Supplement Forms & Bioavailability
The form of a nutrient determines how much your body actually absorbs. A 500mg magnesium oxide capsule delivers less usable magnesium than a 200mg glycinate capsule. Form is the difference between expensive urine and actual benefit.
Magnesium
Glycinate (bisglycinate): ~80% absorption. Chelated with glycine, which itself has calming properties. Minimal GI side effects. Best general-purpose form for deficiency correction and sleep support.
Citrate: ~30% absorption. Mild laxative effect. Useful if constipation is concurrent. More affordable than glycinate.
Threonate (Magtein): Uniquely crosses the blood-brain barrier. Research shows improved cognitive function and synaptic density. Best for cognitive/neurological use but expensive and low elemental magnesium per dose.
Oxide: ~4% absorption. Essentially a laxative at supplement doses. Found in most cheap multivitamins and marketed by dose (400mg!) while delivering almost nothing. The go-to example of how form matters more than dose.
Taurate: Chelated with taurine. Preliminary evidence for cardiovascular and blood pressure support. Reasonable absorption.
Folate
Methylfolate (5-MTHF, L-methylfolate): The bioactive form. Bypasses the MTHFR enzyme entirely. ~40-60% of the population has at least one MTHFR polymorphism reducing folic acid conversion. Methylfolate works regardless of genetics.
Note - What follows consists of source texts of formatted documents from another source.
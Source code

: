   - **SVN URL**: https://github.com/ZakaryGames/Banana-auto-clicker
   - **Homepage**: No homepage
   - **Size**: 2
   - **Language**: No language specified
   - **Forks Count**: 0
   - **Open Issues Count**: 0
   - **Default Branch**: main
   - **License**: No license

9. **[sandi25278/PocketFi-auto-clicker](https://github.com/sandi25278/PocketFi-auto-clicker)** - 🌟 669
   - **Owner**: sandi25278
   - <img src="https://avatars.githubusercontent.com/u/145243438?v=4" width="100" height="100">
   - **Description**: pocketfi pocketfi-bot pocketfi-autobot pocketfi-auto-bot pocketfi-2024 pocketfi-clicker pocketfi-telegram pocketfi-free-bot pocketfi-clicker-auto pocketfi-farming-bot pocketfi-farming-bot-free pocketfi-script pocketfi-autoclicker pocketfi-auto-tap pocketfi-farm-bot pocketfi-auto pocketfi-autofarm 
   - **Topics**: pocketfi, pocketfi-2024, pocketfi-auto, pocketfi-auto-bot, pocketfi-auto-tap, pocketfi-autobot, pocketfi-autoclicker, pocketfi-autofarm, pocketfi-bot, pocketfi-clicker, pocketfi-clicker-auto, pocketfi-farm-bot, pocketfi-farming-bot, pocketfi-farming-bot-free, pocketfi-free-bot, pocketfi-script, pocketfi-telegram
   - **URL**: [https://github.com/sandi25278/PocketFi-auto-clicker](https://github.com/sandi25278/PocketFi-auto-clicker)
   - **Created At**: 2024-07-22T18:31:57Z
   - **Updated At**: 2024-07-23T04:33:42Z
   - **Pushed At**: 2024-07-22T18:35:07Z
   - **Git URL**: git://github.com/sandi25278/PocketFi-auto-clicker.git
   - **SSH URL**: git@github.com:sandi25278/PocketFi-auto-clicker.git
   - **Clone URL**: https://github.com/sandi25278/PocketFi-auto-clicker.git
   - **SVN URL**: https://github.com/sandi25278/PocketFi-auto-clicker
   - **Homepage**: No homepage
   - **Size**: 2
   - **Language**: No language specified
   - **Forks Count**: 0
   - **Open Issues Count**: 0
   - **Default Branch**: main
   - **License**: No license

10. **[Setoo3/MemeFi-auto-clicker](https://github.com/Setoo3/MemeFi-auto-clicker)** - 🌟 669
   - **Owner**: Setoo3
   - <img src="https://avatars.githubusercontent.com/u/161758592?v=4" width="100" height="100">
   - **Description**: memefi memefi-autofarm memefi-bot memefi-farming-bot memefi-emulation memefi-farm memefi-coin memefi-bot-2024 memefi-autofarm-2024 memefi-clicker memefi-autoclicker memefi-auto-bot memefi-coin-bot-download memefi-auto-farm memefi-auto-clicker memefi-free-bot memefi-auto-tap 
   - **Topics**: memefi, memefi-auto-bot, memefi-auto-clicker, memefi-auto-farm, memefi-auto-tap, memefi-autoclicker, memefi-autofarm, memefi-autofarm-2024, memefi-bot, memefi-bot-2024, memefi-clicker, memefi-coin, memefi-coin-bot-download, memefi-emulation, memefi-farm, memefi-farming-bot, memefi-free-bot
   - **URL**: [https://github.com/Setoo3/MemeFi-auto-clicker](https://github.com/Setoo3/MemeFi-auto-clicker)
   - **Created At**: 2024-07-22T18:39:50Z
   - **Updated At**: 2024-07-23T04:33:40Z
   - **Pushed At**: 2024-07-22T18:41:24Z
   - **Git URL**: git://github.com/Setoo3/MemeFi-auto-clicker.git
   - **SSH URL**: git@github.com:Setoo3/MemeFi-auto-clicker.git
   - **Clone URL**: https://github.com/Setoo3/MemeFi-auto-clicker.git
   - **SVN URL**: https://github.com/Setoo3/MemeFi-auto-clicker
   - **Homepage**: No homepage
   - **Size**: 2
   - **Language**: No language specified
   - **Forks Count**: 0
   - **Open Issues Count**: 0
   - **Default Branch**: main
Folic acid (synthetic): Requires 4 enzymatic conversion steps to become usable. Unmetabolized folic acid (UMFA) accumulates in the bloodstream at doses above ~200 mcg and may mask B12 deficiency, with preliminary associations to colorectal cancer risk at chronic high doses. Still used in most fortified foods and cheap supplements.
Folinic acid (calcium folinate): An intermediate form that bypasses the MTHFR step but still requires one more conversion. Sometimes preferred in specific clinical protocols.
Vitamin B12
Methylcobalamin: Bioactive coenzyme form. Used directly in methionine synthase for homocysteine recycling. No conversion needed. Light-sensitive and less stable in supplements, so storage matters.
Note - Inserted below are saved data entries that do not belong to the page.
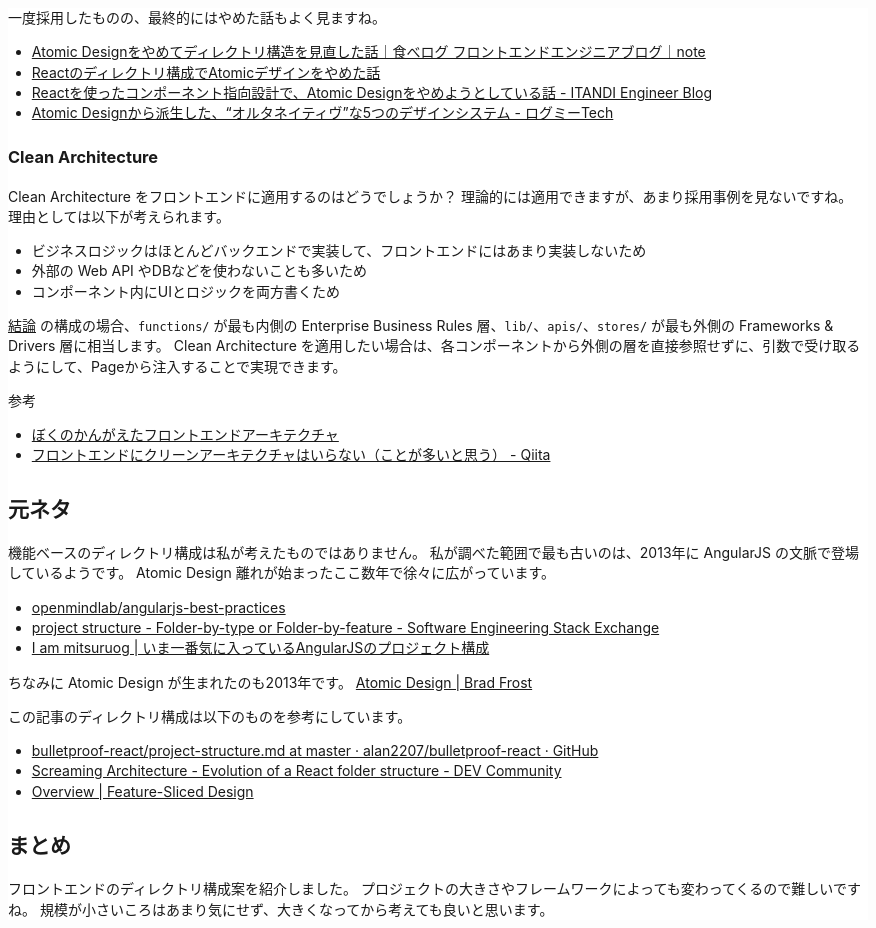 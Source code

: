 一度採用したものの、最終的にはやめた話もよく見ますね。

- [Atomic Designをやめてディレクトリ構造を見直した話｜食べログ フロントエンドエンジニアブログ｜note](https://note.com/tabelog_frontend/n/n07b4077f5cf3)
- [Reactのディレクトリ構成でAtomicデザインをやめた話](https://zenn.dev/brachio_takumi/articles/2ab9ef9fbe4159)
- [Reactを使ったコンポーネント指向設計で、Atomic Designをやめようとしている話 - ITANDI Engineer Blog](https://tech.itandi.co.jp/entry/react-give-up-atomic-design)
- [Atomic Designから派生した、“オルタネイティヴ”な5つのデザインシステム - ログミーTech](https://logmi.jp/tech/articles/300657)


### Clean Architecture

Clean Architecture をフロントエンドに適用するのはどうでしょうか？
理論的には適用できますが、あまり採用事例を見ないですね。
理由としては以下が考えられます。

- ビジネスロジックはほとんどバックエンドで実装して、フロントエンドにはあまり実装しないため
- 外部の Web API やDBなどを使わないことも多いため
- コンポーネント内にUIとロジックを両方書くため

[結論](#結論) の構成の場合、`functions/` が最も内側の Enterprise Business Rules 層、`lib/`、`apis/`、`stores/` が最も外側の Frameworks & Drivers 層に相当します。
Clean Architecture を適用したい場合は、各コンポーネントから外側の層を直接参照せずに、引数で受け取るようにして、Pageから注入することで実現できます。

参考
- [ぼくのかんがえたフロントエンドアーキテクチャ](https://zenn.dev/kichion/articles/fddf0eb35ffa2a)
- [フロントエンドにクリーンアーキテクチャはいらない（ことが多いと思う） - Qiita](https://qiita.com/noboru_i/items/3c004cac4d998fff9e34)


## 元ネタ

機能ベースのディレクトリ構成は私が考えたものではありません。
私が調べた範囲で最も古いのは、2013年に AngularJS の文脈で登場しているようです。
Atomic Design 離れが始まったここ数年で徐々に広がっています。

- [openmindlab/angularjs-best-practices](https://github.com/openmindlab/angularjs-best-practices)
- [project structure - Folder-by-type or Folder-by-feature - Software Engineering Stack Exchange](https://softwareengineering.stackexchange.com/questions/338597/folder-by-type-or-folder-by-feature)
- [I am mitsuruog | いま一番気に入っているAngularJSのプロジェクト構成](https://blog.mitsuruog.info/2014/12/angular-structure.html)

ちなみに Atomic Design が生まれたのも2013年です。
[Atomic Design | Brad Frost](https://bradfrost.com/blog/post/atomic-web-design/)

この記事のディレクトリ構成は以下のものを参考にしています。

- [bulletproof-react/project-structure.md at master · alan2207/bulletproof-react · GitHub](https://github.com/alan2207/bulletproof-react/blob/master/docs/project-structure.md)
- [Screaming Architecture - Evolution of a React folder structure - DEV Community](https://dev.to/profydev/screaming-architecture-evolution-of-a-react-folder-structure-4g25)
- [Overview | Feature-Sliced Design](https://feature-sliced.design/docs/get-started/overview)


## まとめ

フロントエンドのディレクトリ構成案を紹介しました。
プロジェクトの大きさやフレームワークによっても変わってくるので難しいですね。
規模が小さいころはあまり気にせず、大きくなってから考えても良いと思います。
Adenosylcobalamin: The other bioactive form. Used in mitochondrial energy production. Less common in supplements but important for complete B12 status.
Hydroxocobalamin: Precursor that converts to both active forms. Longer retention time in the body. Used in B12 injections and preferred by some practitioners.
Cyanocobalamin: Synthetic form bound to cyanide (trace amounts, not dangerous). Requires removal of the cyanide group plus conversion to active form. Cheapest and most stable. Adequate for most people but inferior for those with impaired conversion pathways.
Iron
Iron bisglycinate (Ferrochel): Chelated amino acid form. Absorbed via peptide transporters, not the same pathway as standard iron salts. 2-4x better absorption than sulfate with significantly fewer GI side effects (nausea, constipation, dark stools).
Ferrous sulfate: The medical standard. Cheap and well-studied. Effective but notorious for causing constipation, nausea, and stomach pain. Absorption improves with vitamin C, decreases with food (but food reduces side effects -- a frustrating trade-off).
Ferrous fumarate: Higher elemental iron per dose than sulfate. Similar side effect profile. Common in prescription iron supplements.
Carbonyl iron: Elemental iron particles. Slower absorption, lower overdose risk. Sometimes preferred for pediatric safety.
Zinc
Zinc picolinate: Chelated with picolinic acid. Some research shows superior absorption vs gluconate and citrate. The form most commonly recommended by integrative practitioners.
Zinc bisglycinate: Well absorbed, gentle. Good alternative to picolinate.
Zinc gluconate: Common in lozenges (zinc for colds research mostly used this form). Decent absorption, affordable.
Zinc oxide: Poorly absorbed (~50% less than picolinate). Common in cheap supplements and sunscreen. Not recommended for correcting deficiency.
What to Check on Labels
Look for elemental amounts, not compound weight. A capsule of "500mg magnesium glycinate" contains ~70mg elemental magnesium. The rest is the glycine carrier. Honest labels list elemental content; others hide behind compound weight to appear higher-dose.
Third-party verification ( USP, NSF, ConsumerLab) confirms the label matches the contents. Without it, you are trusting a largely unregulated industry to self-police.